### [ABOUT THIS EXERCISE]
The data below holds a line containing "in this kind of" and a line containing "what&#39;s really an"; please quote exactly those two lines and every line between them, and nothing else.

--------

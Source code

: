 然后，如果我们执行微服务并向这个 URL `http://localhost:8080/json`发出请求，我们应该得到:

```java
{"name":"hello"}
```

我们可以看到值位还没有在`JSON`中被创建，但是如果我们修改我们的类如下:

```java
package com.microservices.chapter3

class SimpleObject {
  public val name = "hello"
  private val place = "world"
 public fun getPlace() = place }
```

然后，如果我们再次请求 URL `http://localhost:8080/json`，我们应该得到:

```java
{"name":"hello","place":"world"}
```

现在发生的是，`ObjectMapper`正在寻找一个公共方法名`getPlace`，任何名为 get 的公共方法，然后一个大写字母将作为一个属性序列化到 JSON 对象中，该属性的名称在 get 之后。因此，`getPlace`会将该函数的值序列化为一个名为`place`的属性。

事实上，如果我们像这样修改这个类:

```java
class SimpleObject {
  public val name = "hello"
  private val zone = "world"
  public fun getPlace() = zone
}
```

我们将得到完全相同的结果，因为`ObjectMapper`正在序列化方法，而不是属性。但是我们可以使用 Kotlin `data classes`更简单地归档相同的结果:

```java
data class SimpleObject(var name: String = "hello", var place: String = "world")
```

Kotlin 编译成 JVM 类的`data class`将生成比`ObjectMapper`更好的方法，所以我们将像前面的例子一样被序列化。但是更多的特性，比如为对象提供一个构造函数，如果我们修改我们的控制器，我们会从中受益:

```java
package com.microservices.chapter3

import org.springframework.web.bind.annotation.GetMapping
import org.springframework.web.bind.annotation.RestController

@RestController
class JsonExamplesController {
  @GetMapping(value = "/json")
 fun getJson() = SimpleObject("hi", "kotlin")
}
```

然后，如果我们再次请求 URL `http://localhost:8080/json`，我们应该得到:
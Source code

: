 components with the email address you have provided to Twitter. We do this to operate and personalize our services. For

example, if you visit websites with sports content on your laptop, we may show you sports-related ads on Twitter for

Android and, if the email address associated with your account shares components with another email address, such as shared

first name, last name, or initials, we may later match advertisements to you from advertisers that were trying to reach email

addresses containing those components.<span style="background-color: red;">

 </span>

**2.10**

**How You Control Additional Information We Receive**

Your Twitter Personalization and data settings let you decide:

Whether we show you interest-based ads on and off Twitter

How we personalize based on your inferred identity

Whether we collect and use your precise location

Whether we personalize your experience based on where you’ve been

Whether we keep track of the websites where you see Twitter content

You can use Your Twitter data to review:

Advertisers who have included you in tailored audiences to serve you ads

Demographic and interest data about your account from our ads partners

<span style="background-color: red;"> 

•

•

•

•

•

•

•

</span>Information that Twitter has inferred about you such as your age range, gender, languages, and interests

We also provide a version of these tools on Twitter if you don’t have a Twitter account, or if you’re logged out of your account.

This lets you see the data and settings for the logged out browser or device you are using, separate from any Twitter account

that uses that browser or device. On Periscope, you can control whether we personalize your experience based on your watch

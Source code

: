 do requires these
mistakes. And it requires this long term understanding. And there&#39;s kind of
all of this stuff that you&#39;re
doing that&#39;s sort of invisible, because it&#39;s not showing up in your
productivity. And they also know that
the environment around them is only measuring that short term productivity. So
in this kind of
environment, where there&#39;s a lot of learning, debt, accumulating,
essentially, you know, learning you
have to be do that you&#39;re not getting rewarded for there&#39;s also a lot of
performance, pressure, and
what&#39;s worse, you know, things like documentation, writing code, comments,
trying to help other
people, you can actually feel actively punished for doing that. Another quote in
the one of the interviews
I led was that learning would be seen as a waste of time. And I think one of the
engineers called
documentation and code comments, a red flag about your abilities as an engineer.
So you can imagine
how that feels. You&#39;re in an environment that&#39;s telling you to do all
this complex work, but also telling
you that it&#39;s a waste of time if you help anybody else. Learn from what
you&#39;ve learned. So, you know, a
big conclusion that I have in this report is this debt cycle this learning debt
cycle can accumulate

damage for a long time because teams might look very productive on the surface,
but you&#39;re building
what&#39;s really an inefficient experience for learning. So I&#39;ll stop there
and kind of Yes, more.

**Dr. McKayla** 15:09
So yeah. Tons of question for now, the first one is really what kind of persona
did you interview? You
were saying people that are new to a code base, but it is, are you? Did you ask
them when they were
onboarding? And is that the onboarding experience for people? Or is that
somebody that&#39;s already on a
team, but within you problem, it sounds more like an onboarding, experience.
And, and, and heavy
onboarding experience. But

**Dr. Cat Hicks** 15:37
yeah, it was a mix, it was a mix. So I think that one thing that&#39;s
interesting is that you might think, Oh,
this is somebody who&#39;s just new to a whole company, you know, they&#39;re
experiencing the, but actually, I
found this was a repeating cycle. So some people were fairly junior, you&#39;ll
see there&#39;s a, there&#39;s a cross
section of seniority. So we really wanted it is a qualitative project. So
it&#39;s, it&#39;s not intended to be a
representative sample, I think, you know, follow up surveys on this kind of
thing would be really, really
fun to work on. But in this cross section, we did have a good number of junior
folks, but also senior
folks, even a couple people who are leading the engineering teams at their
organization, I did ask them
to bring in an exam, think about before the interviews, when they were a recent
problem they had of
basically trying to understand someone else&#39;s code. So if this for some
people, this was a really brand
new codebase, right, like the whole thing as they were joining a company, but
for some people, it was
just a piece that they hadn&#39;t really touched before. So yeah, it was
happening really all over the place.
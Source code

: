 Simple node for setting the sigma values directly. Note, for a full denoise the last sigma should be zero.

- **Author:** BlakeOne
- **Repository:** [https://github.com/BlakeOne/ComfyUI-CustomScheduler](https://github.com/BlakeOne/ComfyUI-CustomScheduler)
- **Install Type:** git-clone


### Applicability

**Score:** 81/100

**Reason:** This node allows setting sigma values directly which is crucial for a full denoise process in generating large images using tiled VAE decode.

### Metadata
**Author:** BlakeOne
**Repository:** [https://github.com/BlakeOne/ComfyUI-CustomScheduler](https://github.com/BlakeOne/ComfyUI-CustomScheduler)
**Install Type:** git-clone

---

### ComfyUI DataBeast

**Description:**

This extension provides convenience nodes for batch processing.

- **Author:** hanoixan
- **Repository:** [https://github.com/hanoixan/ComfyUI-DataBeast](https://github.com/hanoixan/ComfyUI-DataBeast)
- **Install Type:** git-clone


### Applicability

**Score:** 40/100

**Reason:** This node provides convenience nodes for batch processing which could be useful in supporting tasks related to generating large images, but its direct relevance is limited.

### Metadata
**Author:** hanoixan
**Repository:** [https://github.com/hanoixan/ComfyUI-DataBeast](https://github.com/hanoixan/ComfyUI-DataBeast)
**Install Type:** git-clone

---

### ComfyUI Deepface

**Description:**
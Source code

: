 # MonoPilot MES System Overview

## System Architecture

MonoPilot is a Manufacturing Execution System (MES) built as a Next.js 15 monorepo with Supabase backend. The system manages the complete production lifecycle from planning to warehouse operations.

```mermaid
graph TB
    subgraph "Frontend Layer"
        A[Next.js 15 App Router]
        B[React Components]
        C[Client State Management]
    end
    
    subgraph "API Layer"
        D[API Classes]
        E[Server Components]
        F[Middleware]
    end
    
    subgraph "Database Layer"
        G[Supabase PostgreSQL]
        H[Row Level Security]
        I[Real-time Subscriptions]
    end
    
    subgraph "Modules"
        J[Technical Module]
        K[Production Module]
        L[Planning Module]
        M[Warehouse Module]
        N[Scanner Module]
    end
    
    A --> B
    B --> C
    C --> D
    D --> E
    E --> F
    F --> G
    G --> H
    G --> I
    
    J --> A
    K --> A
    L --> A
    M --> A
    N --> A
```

--------

### [RESPONSE FOR THIS EXERCISE]
in this kind of
environment, where there&#39;s a lot of learning, debt, accumulating,
essentially, you know, learning you
have to be do that you&#39;re not getting rewarded for there&#39;s also a lot of
performance, pressure, and
what&#39;s worse, you know, things like documentation, writing code, comments,
trying to help other
people, you can actually feel actively punished for doing that. Another quote in
the one of the interviews
I led was that learning would be seen as a waste of time. And I think one of the
engineers called
documentation and code comments, a red flag about your abilities as an engineer.
So you can imagine
how that feels. You&#39;re in an environment that&#39;s telling you to do all
this complex work, but also telling
you that it&#39;s a waste of time if you help anybody else. Learn from what
you&#39;ve learned. So, you know, a
big conclusion that I have in this report is this debt cycle this learning debt
cycle can accumulate

damage for a long time because teams might look very productive on the surface,
but you&#39;re building
what&#39;s really an inefficient experience for learning. So I&#39;ll stop there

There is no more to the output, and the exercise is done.